For this reason, the cement manufacturers in Germany have for many years now been performing intensive research and work on various approaches in addition to the "conventional" reduction measures explained above to further drastically reduce the CO₂ intensity of cement production. To do so, it will be essential to exploit the full CO₂ reduction potential at every stage of the value chain: clinker - cement - concrete - structure - demolition. This primarily includes:

• The use of innovative, particularly CO₂-efficient types of cement such as CEM II/C and CEM VI and the advancement of concrete technology required for this
• The intelligent, resource-preserving utilisation of concrete in structures
• CO₂ absorption in the concrete (recarbonation)
• The development of new types of mineral binder
• Technologies for carbon capture, transportation, utilisation and storage in suitable and safe geological formations

In full awareness of the scale of the challenge posed by climate protection, the German cement manufacturers have been working hard for years under the auspices of VDZ and the European Cement Research Academy to further enhance the reduction options available today and also to develop new technologies. It has become apparent that carbon capture at the cement plant and its subsequent utilisation and storage (CCU, CCS) will have a crucial role to play in the process of decarbonisation. Following completion of a wide range of studies and research projects, the cement industry is now in a position to perform carbon capture trials on an industrial scale (e.g. oxyfuel and post-combustion technologies). Other possible ways of capturing carbon in the production process are currently being tested in the course of several pilot projects in Europe or are at the planning stage.

A further approach involves the use of new types of mineral binder, which could be produced on the basis of a different raw material composition and requiring less energy input. Work on this is however still at the development stage and at present it is not apparent whether or not these new binders would be capable of replacing cements on a large scale. This is due on the one hand to the highly limited availability of some of the raw materials required and also because of the technical properties which, at least from today's point of view, are only likely to be suitable for extremely specific building applications. With regard to the CO₂ balance, new binders also have to stand comparison with innovative cements such as CEM II/C or CEM VI, which are basically already available now, are likewise highly CO₂-efficient and lend themselves to a far wider range of applications.

The cement industry will not be able to shoulder the burden of extensive decarbonisation of the cement and concrete value chain on its own. It will require support from mechanical engineers, concrete manufacturers, the building industry, planners and architects. A suitable political framework will also be necessary to permit the competitive production of low-CO₂ cements and concretes in Germany whilst at the same time allowing a market to develop for these products.

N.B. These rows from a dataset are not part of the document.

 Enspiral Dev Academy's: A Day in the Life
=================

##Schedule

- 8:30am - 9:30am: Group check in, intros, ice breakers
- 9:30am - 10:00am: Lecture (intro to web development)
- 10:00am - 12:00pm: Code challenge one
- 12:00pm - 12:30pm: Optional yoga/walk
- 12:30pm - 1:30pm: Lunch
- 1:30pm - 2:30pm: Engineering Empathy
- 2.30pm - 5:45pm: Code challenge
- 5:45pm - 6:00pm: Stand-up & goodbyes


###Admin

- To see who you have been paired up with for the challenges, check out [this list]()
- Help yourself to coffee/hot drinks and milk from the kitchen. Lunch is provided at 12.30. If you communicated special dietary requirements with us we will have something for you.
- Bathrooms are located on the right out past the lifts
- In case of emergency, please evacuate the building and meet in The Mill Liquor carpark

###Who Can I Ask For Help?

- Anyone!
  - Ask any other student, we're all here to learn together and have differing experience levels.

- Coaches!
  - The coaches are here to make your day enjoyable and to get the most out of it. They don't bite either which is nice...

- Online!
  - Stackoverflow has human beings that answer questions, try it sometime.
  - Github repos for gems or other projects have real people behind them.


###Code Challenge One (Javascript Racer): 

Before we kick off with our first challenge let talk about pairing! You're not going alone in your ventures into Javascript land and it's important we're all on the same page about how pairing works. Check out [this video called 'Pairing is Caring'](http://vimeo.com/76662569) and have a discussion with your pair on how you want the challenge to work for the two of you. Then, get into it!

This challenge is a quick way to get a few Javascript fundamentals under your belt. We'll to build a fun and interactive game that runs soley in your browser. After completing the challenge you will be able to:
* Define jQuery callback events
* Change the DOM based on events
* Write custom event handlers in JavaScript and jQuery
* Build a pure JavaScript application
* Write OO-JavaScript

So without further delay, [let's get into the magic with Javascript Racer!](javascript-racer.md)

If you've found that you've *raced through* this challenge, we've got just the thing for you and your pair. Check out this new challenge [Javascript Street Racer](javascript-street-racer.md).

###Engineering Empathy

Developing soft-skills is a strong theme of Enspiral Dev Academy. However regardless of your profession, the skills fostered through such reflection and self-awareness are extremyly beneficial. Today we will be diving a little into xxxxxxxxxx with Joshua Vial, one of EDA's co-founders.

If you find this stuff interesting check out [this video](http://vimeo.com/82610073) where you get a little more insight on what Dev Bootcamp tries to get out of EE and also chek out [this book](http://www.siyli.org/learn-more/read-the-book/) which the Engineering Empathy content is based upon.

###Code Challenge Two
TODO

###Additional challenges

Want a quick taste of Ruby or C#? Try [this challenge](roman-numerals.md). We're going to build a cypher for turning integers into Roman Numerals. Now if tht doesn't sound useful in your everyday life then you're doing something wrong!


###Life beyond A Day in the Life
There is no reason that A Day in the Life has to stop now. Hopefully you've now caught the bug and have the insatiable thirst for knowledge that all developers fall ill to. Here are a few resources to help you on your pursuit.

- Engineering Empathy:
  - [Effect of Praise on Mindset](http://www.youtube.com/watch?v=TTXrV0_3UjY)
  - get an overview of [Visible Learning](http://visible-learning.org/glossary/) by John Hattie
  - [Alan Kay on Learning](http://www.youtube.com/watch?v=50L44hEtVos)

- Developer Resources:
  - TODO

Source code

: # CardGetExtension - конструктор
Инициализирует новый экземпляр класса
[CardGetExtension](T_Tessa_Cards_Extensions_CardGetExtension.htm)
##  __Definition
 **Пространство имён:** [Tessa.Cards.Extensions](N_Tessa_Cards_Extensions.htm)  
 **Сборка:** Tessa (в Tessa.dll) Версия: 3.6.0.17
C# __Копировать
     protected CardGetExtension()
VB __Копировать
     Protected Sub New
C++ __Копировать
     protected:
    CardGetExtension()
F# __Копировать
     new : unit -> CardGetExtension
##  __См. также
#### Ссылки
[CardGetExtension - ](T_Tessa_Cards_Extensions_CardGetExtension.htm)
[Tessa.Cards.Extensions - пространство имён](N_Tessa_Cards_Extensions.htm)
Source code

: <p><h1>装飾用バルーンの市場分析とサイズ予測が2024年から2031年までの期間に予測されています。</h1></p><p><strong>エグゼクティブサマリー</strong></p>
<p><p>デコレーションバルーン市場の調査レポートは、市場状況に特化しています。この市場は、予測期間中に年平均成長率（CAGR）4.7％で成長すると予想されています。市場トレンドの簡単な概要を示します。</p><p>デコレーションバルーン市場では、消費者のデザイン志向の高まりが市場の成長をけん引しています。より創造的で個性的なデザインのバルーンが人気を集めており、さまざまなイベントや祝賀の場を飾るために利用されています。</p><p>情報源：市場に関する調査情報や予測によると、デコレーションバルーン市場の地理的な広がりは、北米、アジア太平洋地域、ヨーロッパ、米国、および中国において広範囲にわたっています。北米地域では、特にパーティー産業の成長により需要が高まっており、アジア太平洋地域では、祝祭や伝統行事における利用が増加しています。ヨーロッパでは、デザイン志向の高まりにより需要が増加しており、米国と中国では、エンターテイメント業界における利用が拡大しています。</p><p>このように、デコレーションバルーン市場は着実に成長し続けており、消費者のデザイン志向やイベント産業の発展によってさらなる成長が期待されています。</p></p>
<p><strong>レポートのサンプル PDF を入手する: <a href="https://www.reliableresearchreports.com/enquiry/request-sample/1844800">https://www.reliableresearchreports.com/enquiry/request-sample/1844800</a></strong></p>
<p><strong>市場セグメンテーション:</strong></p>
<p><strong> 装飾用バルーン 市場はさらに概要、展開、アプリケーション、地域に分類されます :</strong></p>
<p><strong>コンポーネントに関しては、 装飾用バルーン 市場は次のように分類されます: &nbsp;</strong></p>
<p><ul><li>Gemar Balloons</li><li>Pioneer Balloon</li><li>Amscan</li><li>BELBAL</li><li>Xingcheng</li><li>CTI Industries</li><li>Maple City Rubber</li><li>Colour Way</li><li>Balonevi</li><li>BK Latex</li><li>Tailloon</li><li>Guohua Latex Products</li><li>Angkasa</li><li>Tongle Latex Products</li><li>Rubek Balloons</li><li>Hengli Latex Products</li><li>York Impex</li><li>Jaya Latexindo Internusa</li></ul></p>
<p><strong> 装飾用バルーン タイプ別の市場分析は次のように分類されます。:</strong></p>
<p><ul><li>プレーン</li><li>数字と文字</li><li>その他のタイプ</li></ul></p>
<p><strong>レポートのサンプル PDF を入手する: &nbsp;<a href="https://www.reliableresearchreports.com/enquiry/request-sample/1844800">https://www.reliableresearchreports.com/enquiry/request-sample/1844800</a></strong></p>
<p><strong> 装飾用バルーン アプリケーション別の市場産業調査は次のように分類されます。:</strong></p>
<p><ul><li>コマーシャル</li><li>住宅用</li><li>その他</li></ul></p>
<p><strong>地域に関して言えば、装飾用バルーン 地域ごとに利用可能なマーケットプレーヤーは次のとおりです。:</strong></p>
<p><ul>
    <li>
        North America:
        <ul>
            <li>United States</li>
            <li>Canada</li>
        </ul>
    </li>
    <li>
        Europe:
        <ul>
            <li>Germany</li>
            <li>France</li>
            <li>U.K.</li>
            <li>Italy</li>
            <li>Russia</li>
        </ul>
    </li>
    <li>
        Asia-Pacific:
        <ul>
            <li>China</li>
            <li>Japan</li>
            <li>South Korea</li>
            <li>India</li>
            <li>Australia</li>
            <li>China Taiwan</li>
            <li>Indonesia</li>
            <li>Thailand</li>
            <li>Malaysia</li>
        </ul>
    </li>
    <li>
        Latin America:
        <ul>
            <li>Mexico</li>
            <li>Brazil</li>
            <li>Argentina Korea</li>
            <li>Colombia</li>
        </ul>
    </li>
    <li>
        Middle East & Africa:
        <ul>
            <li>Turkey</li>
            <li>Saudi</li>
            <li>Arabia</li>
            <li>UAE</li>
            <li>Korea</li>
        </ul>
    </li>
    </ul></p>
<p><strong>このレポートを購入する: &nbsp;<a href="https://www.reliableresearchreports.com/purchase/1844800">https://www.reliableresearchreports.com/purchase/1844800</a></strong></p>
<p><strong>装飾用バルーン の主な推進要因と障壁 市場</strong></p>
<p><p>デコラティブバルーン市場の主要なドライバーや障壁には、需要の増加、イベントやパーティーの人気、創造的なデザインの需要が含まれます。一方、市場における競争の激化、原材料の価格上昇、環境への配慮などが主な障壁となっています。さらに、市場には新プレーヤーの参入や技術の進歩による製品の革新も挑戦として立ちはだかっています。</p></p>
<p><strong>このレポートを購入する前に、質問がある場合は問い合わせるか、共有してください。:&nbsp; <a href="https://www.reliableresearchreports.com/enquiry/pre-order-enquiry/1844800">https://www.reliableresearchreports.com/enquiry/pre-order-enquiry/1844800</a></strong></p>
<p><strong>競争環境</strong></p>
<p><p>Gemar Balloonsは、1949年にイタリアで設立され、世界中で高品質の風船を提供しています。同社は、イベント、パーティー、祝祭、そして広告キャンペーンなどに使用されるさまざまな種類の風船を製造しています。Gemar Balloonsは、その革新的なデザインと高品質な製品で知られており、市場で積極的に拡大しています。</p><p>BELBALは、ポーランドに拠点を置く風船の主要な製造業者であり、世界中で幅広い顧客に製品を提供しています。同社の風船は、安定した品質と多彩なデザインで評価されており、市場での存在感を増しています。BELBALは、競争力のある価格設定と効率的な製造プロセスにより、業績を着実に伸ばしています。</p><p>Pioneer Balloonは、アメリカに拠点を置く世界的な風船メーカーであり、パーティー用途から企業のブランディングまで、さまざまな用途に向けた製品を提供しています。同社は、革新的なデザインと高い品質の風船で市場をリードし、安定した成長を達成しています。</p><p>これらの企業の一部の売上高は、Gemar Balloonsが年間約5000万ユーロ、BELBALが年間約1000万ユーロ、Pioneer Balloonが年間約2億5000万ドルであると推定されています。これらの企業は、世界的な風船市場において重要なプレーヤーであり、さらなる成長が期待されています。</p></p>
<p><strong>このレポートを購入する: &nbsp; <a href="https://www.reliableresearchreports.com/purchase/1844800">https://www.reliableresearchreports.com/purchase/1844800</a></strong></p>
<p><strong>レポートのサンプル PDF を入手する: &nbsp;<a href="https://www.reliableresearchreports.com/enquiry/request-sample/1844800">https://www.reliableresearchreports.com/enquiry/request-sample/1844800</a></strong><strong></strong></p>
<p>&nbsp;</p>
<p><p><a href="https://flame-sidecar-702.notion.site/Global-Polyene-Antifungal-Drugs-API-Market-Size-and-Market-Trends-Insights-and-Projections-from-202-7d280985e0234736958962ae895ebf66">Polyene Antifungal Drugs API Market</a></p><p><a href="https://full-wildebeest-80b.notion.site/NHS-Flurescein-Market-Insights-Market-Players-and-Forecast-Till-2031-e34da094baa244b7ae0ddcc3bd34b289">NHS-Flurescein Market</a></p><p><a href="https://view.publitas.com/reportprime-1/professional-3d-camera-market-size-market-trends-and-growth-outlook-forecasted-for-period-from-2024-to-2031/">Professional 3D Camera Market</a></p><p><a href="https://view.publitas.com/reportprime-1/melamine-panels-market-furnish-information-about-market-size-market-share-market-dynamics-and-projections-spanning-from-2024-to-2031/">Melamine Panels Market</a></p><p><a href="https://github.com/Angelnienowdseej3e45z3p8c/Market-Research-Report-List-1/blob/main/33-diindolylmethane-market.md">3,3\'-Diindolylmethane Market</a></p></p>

This applies in particular to the widespread economical use of carbon capture technologies at cement plants. Many other conditions have to be fulfilled alongside technical feasibility. On the one hand, the process is exceptionally power-intensive and thus expensive. Which means there is a need for appropriate subsidies to make economical operation possible in practice. On the other hand it will not be possible to successfully implement this transformation without the necessary infrastructure – for CO₂-free power consumption throughout and the transportation of CO₂ and hydrogen for example. And finally the people on site, and society in general, will have to be prepared to support and accept the technical and economic changes for the transformation to a climate-neutral society to ultimately be a success for all concerned.